WHAT IS BEING ASKED
Leave every entry as it is and write the data out in full.

━━━━━━━━━━━━━━━━━━━━

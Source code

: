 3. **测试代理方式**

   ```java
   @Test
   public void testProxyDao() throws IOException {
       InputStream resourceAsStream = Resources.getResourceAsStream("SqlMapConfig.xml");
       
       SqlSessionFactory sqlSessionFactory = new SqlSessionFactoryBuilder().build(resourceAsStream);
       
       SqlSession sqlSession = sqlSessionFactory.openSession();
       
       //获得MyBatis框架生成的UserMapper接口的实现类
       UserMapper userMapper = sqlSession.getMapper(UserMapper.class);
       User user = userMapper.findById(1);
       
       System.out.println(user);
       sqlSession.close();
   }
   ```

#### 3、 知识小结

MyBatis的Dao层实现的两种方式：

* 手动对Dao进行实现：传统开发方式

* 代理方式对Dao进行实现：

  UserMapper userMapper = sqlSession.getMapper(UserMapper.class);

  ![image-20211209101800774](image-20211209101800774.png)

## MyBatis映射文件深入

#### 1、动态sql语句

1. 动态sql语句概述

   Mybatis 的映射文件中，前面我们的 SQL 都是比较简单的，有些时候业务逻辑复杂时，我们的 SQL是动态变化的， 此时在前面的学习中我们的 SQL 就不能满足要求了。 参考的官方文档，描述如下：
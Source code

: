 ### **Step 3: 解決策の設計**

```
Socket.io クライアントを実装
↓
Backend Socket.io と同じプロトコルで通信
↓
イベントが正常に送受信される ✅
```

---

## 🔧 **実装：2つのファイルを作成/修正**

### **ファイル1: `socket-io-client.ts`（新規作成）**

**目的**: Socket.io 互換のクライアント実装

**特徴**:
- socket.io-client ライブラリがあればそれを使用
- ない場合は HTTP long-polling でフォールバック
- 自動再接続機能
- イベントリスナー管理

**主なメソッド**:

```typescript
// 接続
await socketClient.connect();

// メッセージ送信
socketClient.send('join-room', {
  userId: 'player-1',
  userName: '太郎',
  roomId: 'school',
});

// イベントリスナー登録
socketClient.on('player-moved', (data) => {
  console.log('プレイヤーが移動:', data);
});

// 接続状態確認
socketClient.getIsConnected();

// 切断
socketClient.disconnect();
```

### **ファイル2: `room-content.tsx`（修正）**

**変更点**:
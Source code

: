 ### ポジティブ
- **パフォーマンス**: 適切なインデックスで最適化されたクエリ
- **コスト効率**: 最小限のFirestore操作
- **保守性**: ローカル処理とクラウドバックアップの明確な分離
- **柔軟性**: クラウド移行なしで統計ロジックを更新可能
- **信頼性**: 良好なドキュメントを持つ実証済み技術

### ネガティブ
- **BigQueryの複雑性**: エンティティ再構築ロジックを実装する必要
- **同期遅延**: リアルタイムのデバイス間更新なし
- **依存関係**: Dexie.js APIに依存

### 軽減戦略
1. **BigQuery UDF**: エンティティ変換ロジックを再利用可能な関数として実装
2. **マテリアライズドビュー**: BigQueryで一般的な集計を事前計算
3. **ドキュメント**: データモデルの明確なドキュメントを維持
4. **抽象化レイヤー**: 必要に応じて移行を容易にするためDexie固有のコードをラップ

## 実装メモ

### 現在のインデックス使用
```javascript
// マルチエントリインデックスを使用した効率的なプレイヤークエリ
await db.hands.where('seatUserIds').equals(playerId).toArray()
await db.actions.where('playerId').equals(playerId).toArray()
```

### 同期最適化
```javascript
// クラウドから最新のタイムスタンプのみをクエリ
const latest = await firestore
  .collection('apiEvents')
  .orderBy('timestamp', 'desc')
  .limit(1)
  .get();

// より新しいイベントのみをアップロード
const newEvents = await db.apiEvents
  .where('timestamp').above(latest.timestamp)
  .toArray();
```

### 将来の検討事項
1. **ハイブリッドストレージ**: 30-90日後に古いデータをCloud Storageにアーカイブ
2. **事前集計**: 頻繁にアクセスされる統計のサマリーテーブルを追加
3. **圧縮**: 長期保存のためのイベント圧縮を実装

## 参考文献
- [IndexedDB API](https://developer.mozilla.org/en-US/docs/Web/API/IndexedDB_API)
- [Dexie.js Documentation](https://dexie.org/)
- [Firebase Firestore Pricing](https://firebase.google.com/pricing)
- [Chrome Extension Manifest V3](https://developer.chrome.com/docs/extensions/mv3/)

━━━━━━━━━━━━━━━━━━━━

RESULT
Source code

: 3. **测试代理方式**

   ```java
   @Test
   public void testProxyDao() throws IOException {
       InputStream resourceAsStream = Resources.getResourceAsStream("SqlMapConfig.xml");
       
       SqlSessionFactory sqlSessionFactory = new SqlSessionFactoryBuilder().build(resourceAsStream);
       
       SqlSession sqlSession = sqlSessionFactory.openSession();
       
       //获得MyBatis框架生成的UserMapper接口的实现类
       UserMapper userMapper = sqlSession.getMapper(UserMapper.class);
       User user = userMapper.findById(1);
       
       System.out.println(user);
       sqlSession.close();
   }
   ```

#### 3、 知识小结

MyBatis的Dao层实现的两种方式：

* 手动对Dao进行实现：传统开发方式

* 代理方式对Dao进行实现：

  UserMapper userMapper = sqlSession.getMapper(UserMapper.class);

  ![image-20211209101800774](image-20211209101800774.png)

## MyBatis映射文件深入

#### 1、动态sql语句

1. 动态sql语句概述

   Mybatis 的映射文件中，前面我们的 SQL 都是比较简单的，有些时候业务逻辑复杂时，我们的 SQL是动态变化的， 此时在前面的学习中我们的 SQL 就不能满足要求了。 参考的官方文档，描述如下：
Source code

: ### **Step 3: 解決策の設計**

```
Socket.io クライアントを実装
↓
Backend Socket.io と同じプロトコルで通信
↓
イベントが正常に送受信される ✅
```

---

## 🔧 **実装：2つのファイルを作成/修正**

### **ファイル1: `socket-io-client.ts`（新規作成）**

**目的**: Socket.io 互換のクライアント実装

**特徴**:
- socket.io-client ライブラリがあればそれを使用
- ない場合は HTTP long-polling でフォールバック
- 自動再接続機能
- イベントリスナー管理

**主なメソッド**:

```typescript
// 接続
await socketClient.connect();

// メッセージ送信
socketClient.send('join-room', {
  userId: 'player-1',
  userName: '太郎',
  roomId: 'school',
});

// イベントリスナー登録
socketClient.on('player-moved', (data) => {
  console.log('プレイヤーが移動:', data);
});

// 接続状態確認
socketClient.getIsConnected();

// 切断
socketClient.disconnect();
```

### **ファイル2: `room-content.tsx`（修正）**

**変更点**:
Source code

: ### ポジティブ
- **パフォーマンス**: 適切なインデックスで最適化されたクエリ
- **コスト効率**: 最小限のFirestore操作
- **保守性**: ローカル処理とクラウドバックアップの明確な分離
- **柔軟性**: クラウド移行なしで統計ロジックを更新可能
- **信頼性**: 良好なドキュメントを持つ実証済み技術

### ネガティブ
- **BigQueryの複雑性**: エンティティ再構築ロジックを実装する必要
- **同期遅延**: リアルタイムのデバイス間更新なし
- **依存関係**: Dexie.js APIに依存

### 軽減戦略
1. **BigQuery UDF**: エンティティ変換ロジックを再利用可能な関数として実装
2. **マテリアライズドビュー**: BigQueryで一般的な集計を事前計算
3. **ドキュメント**: データモデルの明確なドキュメントを維持
4. **抽象化レイヤー**: 必要に応じて移行を容易にするためDexie固有のコードをラップ

## 実装メモ

### 現在のインデックス使用
```javascript
// マルチエントリインデックスを使用した効率的なプレイヤークエリ
await db.hands.where('seatUserIds').equals(playerId).toArray()
await db.actions.where('playerId').equals(playerId).toArray()
```

### 同期最適化
```javascript
// クラウドから最新のタイムスタンプのみをクエリ
const latest = await firestore
  .collection('apiEvents')
  .orderBy('timestamp', 'desc')
  .limit(1)
  .get();

// より新しいイベントのみをアップロード
const newEvents = await db.apiEvents
  .where('timestamp').above(latest.timestamp)
  .toArray();
```

### 将来の検討事項
1. **ハイブリッドストレージ**: 30-90日後に古いデータをCloud Storageにアーカイブ
2. **事前集計**: 頻繁にアクセスされる統計のサマリーテーブルを追加
3. **圧縮**: 長期保存のためのイベント圧縮を実装

## 参考文献
- [IndexedDB API](https://developer.mozilla.org/en-US/docs/Web/API/IndexedDB_API)
- [Dexie.js Documentation](https://dexie.org/)
- [Firebase Firestore Pricing](https://firebase.google.com/pricing)
- [Chrome Extension Manifest V3](https://developer.chrome.com/docs/extensions/mv3/)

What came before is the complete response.